Keywords: Clinical trial, Epstein–Barr virus, extranodal NK/T-cell lymphoma, latent membrane protein 1, radiotherapy


Extranodal natural killer (NK)/T-cell lymphoma (NKTCL), nasal type, is a predominantly extranodal lymphoma associated with Epstein–Barr virus (EBV).(1,2) The tumor cells in most cases of NKTCL show an NK-cell phenotype,(1,2) while some cases show a T-cell phenotype, including γδ T-cell and αβ T-cell types.(3,4)

Tumor cells of NKTCL express P-glycoprotein, resulting in tumor multidrug resistance.(57) The outcomes after treatment with cyclophosphamide, doxorubicin, vincristine and prednisone (CHOP) or with CHOP-like chemotherapy for localized nasal NKTCL are unsatisfactory.(810) Based on the results of clinical trials published in 2009,(11,12) concurrent chemoradiotherapy has been recognized as one of the standard management approaches for newly diagnosed localized NKTCL.(1315) In Japan, the Lymphoma Study Group of the Japan Clinical Oncology Group (JCOG-LSG) conducted a phase I/II study (JCOG0211) of radiotherapy (RT) and dexamethasone, etoposide, ifosfamide and carboplatin (DeVIC) (RT-DeVIC) for newly diagnosed localized nasal NKTCL.(11,16) In patients who were treated with the recommended dose (RT-2/3DeVIC), the 5-year overall survival (OS) and the 5-year progression-free survival (PFS) were 70 and 63%, respectively.(16) Subgroup analysis further revealed that both the international prognostic index(17) and the NK/T-cell lymphoma prognostic index(18) were not valid for the patient cohort of JCOG0211,(11) and similar results of a subgroup analysis were obtained in a phase II study of concurrent chemoradiotherapy in Korea.(12)
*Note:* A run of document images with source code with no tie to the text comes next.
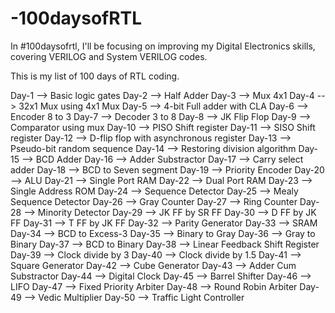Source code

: # -100daysofRTL
In #100daysofrtl, I'll be focusing on improving my Digital Electronics skills, covering VERILOG and System VERILOG codes.

This is my list of 100 days of RTL coding.

Day-1 --> Basic logic gates
Day-2 --> Half Adder
Day-3 --> Mux 4x1
Day-4 --> 32x1 Mux using 4x1 Mux
Day-5 --> 4-bit Full adder with CLA
Day-6 --> Encoder 8 to 3
Day-7 --> Decoder 3 to 8
Day-8 --> JK Flip Flop
Day-9 --> Comparator using mux
Day-10 --> PISO Shift register
Day-11 --> SISO Shift register 
Day-12 --> D-flip flop with asynchronous register 
Day-13 --> Pseudo-bit random sequence
Day-14 --> Restoring division algorithm
Day-15 --> BCD Adder
Day-16 --> Adder Substractor
Day-17 --> Carry select adder
Day-18 --> BCD to Seven segment
Day-19 --> Priority Encoder
Day-20 --> ALU
Day-21 --> Single Port RAM
Day-22 --> Dual Port RAM
Day-23 --> Single Address ROM
Day-24 --> Sequence Detector
Day-25 --> Mealy Sequence Detector
Day-26 --> Gray Counter
Day-27 --> Ring Counter
Day-28 --> Minority Detector
Day-29 --> JK FF by SR FF
Day-30 --> D FF by JK FF
Day-31 --> T FF by JK FF
Day-32 --> Parity Generator
Day-33 --> SRAM
Day-34 --> BCD to Excess-3
Day-35 --> Binary to Gray
Day-36 --> Gray to Binary
Day-37 --> BCD to Binary
Day-38 --> Linear Feedback Shift Register
Day-39 --> Clock divide by 3
Day-40 --> Clock divide by 1.5
Day-41 --> Square Generator
Day-42 --> Cube Generator
Day-43 --> Adder Cum Substractor
Day-44 --> Digital Clock 
Day-45 --> Barrel Shifter 
Day-46 --> LIFO
Day-47 --> Fixed Priority Arbiter
Day-48 --> Round Robin Arbiter
Day-49 --> Vedic Multiplier 
Day-50 --> Traffic Light Controller
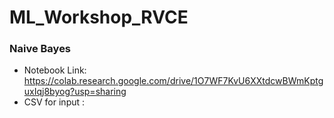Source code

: # ML_Workshop_RVCE

### Naive Bayes 

- Notebook Link: https://colab.research.google.com/drive/1O7WF7KvU6XXtdcwBWmKptguxIqj8byog?usp=sharing
- CSV for input : 
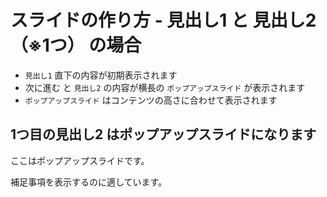 # スライドの作り方 - 見出し1 と 見出し2（※1つ） の場合

+ `見出し1` 直下の内容が初期表示されます
+ 次に進む と `見出し2` の内容が横長の `ポップアップスライド` が表示されます
+ `ポップアップスライド`  はコンテンツの高さに合わせて表示されます

## 1つ目の見出し2 はポップアップスライドになります

ここはポップアップスライドです。

補足事項を表示するのに適しています。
Latent membrane protein 1 (LMP1),(1922) cutaneous lymphocyte antigen (CLA),(23,24) NK-cell origin(4,2527) and EBV-encoded RNA (EBER) in the pretreatment bone marrow (BM), as detected by in situ hybridization,(28) have all been reported as prognostic biomarkers in patients with NKTCL who have been treated with conventional therapies. However, the prognostic significance of these biomarkers remains unclear, as most patients with NKTCL in previous studies were treated with heterogeneous treatment modalities. Because concurrent chemoradiotherapy is a new treatment modality for lymphoma, few data are available on the prognostic biomarkers of NKTCL among patients treated with concurrent chemoradiotherapy.
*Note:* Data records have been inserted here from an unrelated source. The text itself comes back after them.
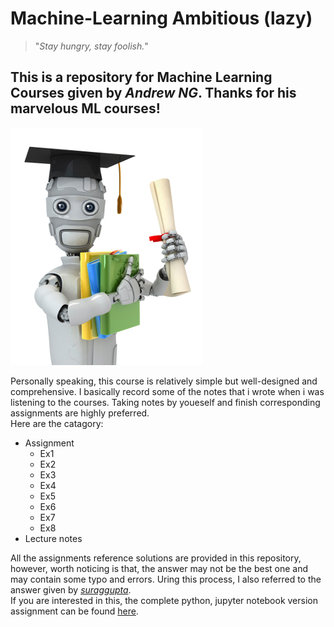 # Machine-Learning **Ambitious (lazy)**


>"_Stay hungry, stay foolish._"


## This is a repository for Machine Learning Courses given by _Andrew NG_. Thanks for his marvelous ML courses!
![ML Course][pic]


  Personally speaking, this course is relatively simple but well-designed and comprehensive. I basically record some of the notes that i wrote when i was listening to the courses. Taking notes by youeself and finish corresponding assignments are highly preferred.  
Here are the catagory:  
  * Assignment
    * Ex1
    * Ex2
    * Ex3
    * Ex4
    * Ex5
    * Ex6
    * Ex7
    * Ex8
  * Lecture notes
  
  All the assignments reference solutions are provided in this repository, however, worth noticing is that, the answer may not be the best one and may contain some typo and errors. Uring this process, I also referred to the answer given by [_suraggupta_](https://github.com/suraggupta/coursera-machine-learning-solutions-python).  
  If you are interested in this, the complete python, jupyter notebook version assignment can be found [here][reference].









[pic]:https://github.com/CUHKSZzxy/Machine-Learning/blob/master/machinelearning.jpg  
[reference]:https://github.com/dibgerge/ml-coursera-python-assignments
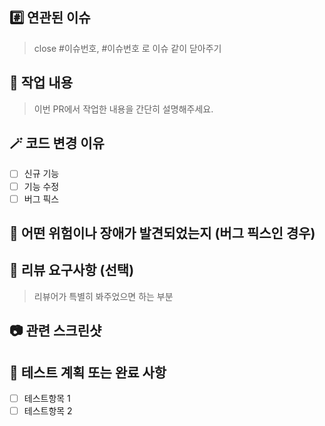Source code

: ## #️⃣ 연관된 이슈
> close #이슈번호, #이슈번호 로 이슈 같이 닫아주기

## 📝 작업 내용
> 이번 PR에서 작업한 내용을 간단히 설명해주세요.


## 🪄 코드 변경 이유
- [ ] 신규 기능
- [ ] 기능 수정
- [ ] 버그 픽스

## 🐛 어떤 위험이나 장애가 발견되었는지 (버그 픽스인 경우)

## 💬 리뷰 요구사항 (선택)
> 리뷰어가 특별히 봐주었으면 하는 부분

## 📷 관련 스크린샷

## 🧪 테스트 계획 또는 완료 사항
- [ ] 테스트항목 1
- [ ] 테스트항목 2
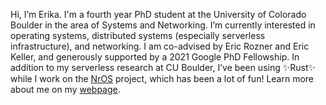 Hi, I’m Erika. I'm a fourth year PhD student at the University of Colorado Boulder in the area of Systems and Networking. I’m currently interested in operating systems, distributed systems (especially serverless infrastructure), and networking. I am co-advised by Eric Rozner and Eric Keller, and generously supported by a 2021 Google PhD Fellowship. In addition to my serverless research at CU Boulder, I’ve been using ✨Rust✨ while I work on the [NrOS](https://github.com/vmware-labs/node-replicated-kernel) project, which has been a lot of fun! Learn more about me on my [webpage](https://hunhoffe.github.io/).

<!---
hunhoffe/hunhoffe is a ✨ special ✨ repository because its `README.md` (this file) appears on your GitHub profile.
You can click the Preview link to take a look at your changes.
--->
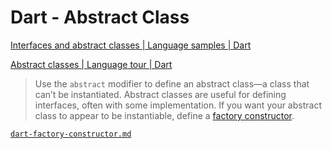 # Dart - Abstract Class

[Interfaces and abstract classes | Language samples | Dart](https://dart.dev/samples#interfaces-and-abstract-classes)

[Abstract classes | Language tour | Dart](https://dart.dev/guides/language/language-tour#abstract-classes)

> Use the `abstract` modifier to define an abstract class—a class that can’t be instantiated. Abstract classes are useful for defining interfaces, often with some implementation. If you want your abstract class to appear to be instantiable, define a [factory constructor](https://dart.dev/guides/language/language-tour#factory-constructors).

[`dart-factory-constructor.md`](dart-factory-constructor.md)
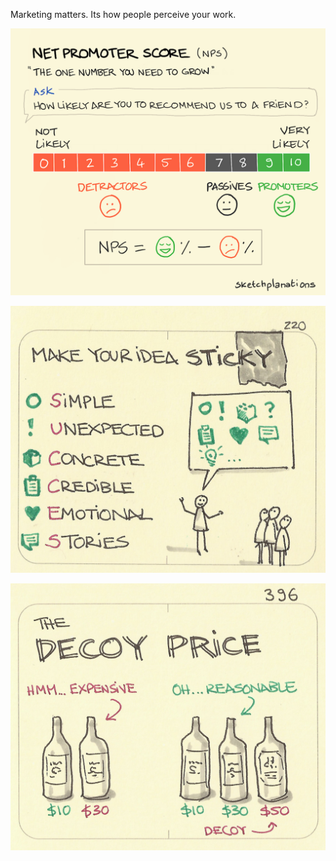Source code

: ---
---

Marketing matters. Its how people perceive your work. 

![](/static/img/net-promoter-score.png)

![](/static/img/sticky-ideas.jpeg)

![](/static/img/decoy-price.jpeg)
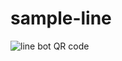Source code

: # sample-line

![line bot QR code](https://user-images.githubusercontent.com/15110899/90466130-8d6cd600-e143-11ea-80a6-6c2a491312bb.png)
To evaluate the prognostic significance of immunophenotypic biomarkers among patients treated with concurrent chemoradiotherapy, we conducted an ancillary clinicopathologic study of the JCOG0211 trial.

Materials and Methods

Patients, treatment and tissue samples

The subjects in this study included 33 patients who were enrolled in the JCOG0211 trial. The design of the JCOG0211 trial has previously been described in detail.(11) Briefly, patients were eligible for the study if they were 20 to 69 years old and had previously untreated extranodal NKTCL, nasal type.(1) Patients were also required to have stage IE or contiguous stage IIE disease with cervical lymph node involvement and at least one measurable lymphomatous lesion in the nasal cavity and/or its adjacent sites. Patients received RT-DeVIC therapy consisting of RT of 50 Gy and three cycles of DeVIC chemotherapy. A two-thirds dose of DeVIC was selected for 27 patients who were evaluated in the phase II portion of JCOG0211. A full-dose of DeVIC was selected for six patients in the phase I portion. Among 33 cases, four cases had been included in a previous single-center study analyzing LMP1 expression in tumor cells of NKTCL.(21)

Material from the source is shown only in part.